TASK DESCRIPTION
In this exercise, reproduce all the entries that follow exactly.

SOURCE MATERIAL
★ ★ ★ ★

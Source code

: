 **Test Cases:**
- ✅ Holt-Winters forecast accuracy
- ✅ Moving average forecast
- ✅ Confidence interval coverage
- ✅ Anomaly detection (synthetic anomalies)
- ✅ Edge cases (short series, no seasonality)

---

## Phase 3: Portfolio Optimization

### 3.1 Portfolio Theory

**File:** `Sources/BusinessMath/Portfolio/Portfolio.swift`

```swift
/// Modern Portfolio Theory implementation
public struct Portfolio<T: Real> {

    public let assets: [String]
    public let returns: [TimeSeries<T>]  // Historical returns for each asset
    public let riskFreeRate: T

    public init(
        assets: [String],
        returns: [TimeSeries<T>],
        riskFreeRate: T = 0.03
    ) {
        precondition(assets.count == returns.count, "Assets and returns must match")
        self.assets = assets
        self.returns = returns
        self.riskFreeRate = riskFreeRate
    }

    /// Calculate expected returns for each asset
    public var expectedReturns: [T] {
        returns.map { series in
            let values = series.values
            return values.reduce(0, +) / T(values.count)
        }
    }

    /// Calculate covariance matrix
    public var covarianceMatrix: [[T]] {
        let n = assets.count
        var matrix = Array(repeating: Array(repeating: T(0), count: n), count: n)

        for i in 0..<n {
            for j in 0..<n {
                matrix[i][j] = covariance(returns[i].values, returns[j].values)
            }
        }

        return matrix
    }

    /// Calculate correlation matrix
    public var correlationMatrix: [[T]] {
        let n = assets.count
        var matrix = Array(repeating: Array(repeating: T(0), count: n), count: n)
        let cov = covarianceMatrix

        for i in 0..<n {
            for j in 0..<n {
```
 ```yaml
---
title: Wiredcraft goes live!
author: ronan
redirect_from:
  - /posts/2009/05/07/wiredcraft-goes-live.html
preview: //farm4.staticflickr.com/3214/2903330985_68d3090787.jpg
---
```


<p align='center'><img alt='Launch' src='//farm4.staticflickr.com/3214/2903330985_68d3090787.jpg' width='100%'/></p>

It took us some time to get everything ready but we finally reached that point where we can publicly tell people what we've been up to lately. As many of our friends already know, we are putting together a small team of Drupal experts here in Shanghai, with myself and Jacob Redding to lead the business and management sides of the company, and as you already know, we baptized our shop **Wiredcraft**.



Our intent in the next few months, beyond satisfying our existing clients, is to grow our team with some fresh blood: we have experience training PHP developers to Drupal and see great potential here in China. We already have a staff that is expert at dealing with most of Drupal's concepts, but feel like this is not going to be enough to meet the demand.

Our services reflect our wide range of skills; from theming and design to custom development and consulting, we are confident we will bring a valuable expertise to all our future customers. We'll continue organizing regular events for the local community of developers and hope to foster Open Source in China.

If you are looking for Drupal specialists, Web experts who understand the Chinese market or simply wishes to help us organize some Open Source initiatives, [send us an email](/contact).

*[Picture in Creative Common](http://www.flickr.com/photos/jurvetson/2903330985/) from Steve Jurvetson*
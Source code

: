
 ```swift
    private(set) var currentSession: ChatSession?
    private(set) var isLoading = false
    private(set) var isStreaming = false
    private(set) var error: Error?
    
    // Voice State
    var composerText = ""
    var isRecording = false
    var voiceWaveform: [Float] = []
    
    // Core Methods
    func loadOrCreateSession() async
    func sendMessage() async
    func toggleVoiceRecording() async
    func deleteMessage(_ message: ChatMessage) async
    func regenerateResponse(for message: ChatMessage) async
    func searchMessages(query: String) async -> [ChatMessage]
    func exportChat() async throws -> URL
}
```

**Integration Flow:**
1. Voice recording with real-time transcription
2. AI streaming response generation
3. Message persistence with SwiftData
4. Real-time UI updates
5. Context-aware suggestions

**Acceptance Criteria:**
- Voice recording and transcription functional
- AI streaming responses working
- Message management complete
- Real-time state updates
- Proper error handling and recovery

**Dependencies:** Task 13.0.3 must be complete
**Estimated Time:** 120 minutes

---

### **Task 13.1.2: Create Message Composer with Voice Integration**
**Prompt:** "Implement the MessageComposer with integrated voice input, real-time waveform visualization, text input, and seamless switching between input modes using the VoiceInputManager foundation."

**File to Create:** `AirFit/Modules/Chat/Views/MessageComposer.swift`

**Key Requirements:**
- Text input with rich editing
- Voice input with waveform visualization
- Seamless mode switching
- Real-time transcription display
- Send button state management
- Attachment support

★ ★ ★ ★

RESPONSE BOX
Source code

: **Test Cases:**
- ✅ Holt-Winters forecast accuracy
- ✅ Moving average forecast
- ✅ Confidence interval coverage
- ✅ Anomaly detection (synthetic anomalies)
- ✅ Edge cases (short series, no seasonality)

---

## Phase 3: Portfolio Optimization

### 3.1 Portfolio Theory

**File:** `Sources/BusinessMath/Portfolio/Portfolio.swift`

```swift
/// Modern Portfolio Theory implementation
public struct Portfolio<T: Real> {

    public let assets: [String]
    public let returns: [TimeSeries<T>]  // Historical returns for each asset
    public let riskFreeRate: T

    public init(
        assets: [String],
        returns: [TimeSeries<T>],
        riskFreeRate: T = 0.03
    ) {
        precondition(assets.count == returns.count, "Assets and returns must match")
        self.assets = assets
        self.returns = returns
        self.riskFreeRate = riskFreeRate
    }

    /// Calculate expected returns for each asset
    public var expectedReturns: [T] {
        returns.map { series in
            let values = series.values
            return values.reduce(0, +) / T(values.count)
        }
    }

    /// Calculate covariance matrix
    public var covarianceMatrix: [[T]] {
        let n = assets.count
        var matrix = Array(repeating: Array(repeating: T(0), count: n), count: n)

        for i in 0..<n {
            for j in 0..<n {
                matrix[i][j] = covariance(returns[i].values, returns[j].values)
            }
        }

        return matrix
    }

    /// Calculate correlation matrix
    public var correlationMatrix: [[T]] {
        let n = assets.count
        var matrix = Array(repeating: Array(repeating: T(0), count: n), count: n)
        let cov = covarianceMatrix

        for i in 0..<n {
            for j in 0..<n {
```
 ```yaml
---
title: Wiredcraft goes live!
author: ronan
redirect_from:
  - /posts/2009/05/07/wiredcraft-goes-live.html
preview: //farm4.staticflickr.com/3214/2903330985_68d3090787.jpg
---
```


<p align='center'><img alt='Launch' src='//farm4.staticflickr.com/3214/2903330985_68d3090787.jpg' width='100%'/></p>

It took us some time to get everything ready but we finally reached that point where we can publicly tell people what we've been up to lately. As many of our friends already know, we are putting together a small team of Drupal experts here in Shanghai, with myself and Jacob Redding to lead the business and management sides of the company, and as you already know, we baptized our shop **Wiredcraft**.



Our intent in the next few months, beyond satisfying our existing clients, is to grow our team with some fresh blood: we have experience training PHP developers to Drupal and see great potential here in China. We already have a staff that is expert at dealing with most of Drupal's concepts, but feel like this is not going to be enough to meet the demand.

Our services reflect our wide range of skills; from theming and design to custom development and consulting, we are confident we will bring a valuable expertise to all our future customers. We'll continue organizing regular events for the local community of developers and hope to foster Open Source in China.

If you are looking for Drupal specialists, Web experts who understand the Chinese market or simply wishes to help us organize some Open Source initiatives, [send us an email](/contact).

*[Picture in Creative Common](http://www.flickr.com/photos/jurvetson/2903330985/) from Steve Jurvetson*
Source code

:
 ```swift
    private(set) var currentSession: ChatSession?
    private(set) var isLoading = false
    private(set) var isStreaming = false
    private(set) var error: Error?
    
    // Voice State
    var composerText = ""
    var isRecording = false
    var voiceWaveform: [Float] = []
    
    // Core Methods
    func loadOrCreateSession() async
    func sendMessage() async
    func toggleVoiceRecording() async
    func deleteMessage(_ message: ChatMessage) async
    func regenerateResponse(for message: ChatMessage) async
    func searchMessages(query: String) async -> [ChatMessage]
    func exportChat() async throws -> URL
}
```

**Integration Flow:**
1. Voice recording with real-time transcription
2. AI streaming response generation
3. Message persistence with SwiftData
4. Real-time UI updates
5. Context-aware suggestions

**Acceptance Criteria:**
- Voice recording and transcription functional
- AI streaming responses working
- Message management complete
- Real-time state updates
- Proper error handling and recovery

**Dependencies:** Task 13.0.3 must be complete
**Estimated Time:** 120 minutes

---

### **Task 13.1.2: Create Message Composer with Voice Integration**
**Prompt:** "Implement the MessageComposer with integrated voice input, real-time waveform visualization, text input, and seamless switching between input modes using the VoiceInputManager foundation."

**File to Create:** `AirFit/Modules/Chat/Views/MessageComposer.swift`

**Key Requirements:**
- Text input with rich editing
- Voice input with waveform visualization
- Seamless mode switching
- Real-time transcription display
- Send button state management
- Attachment support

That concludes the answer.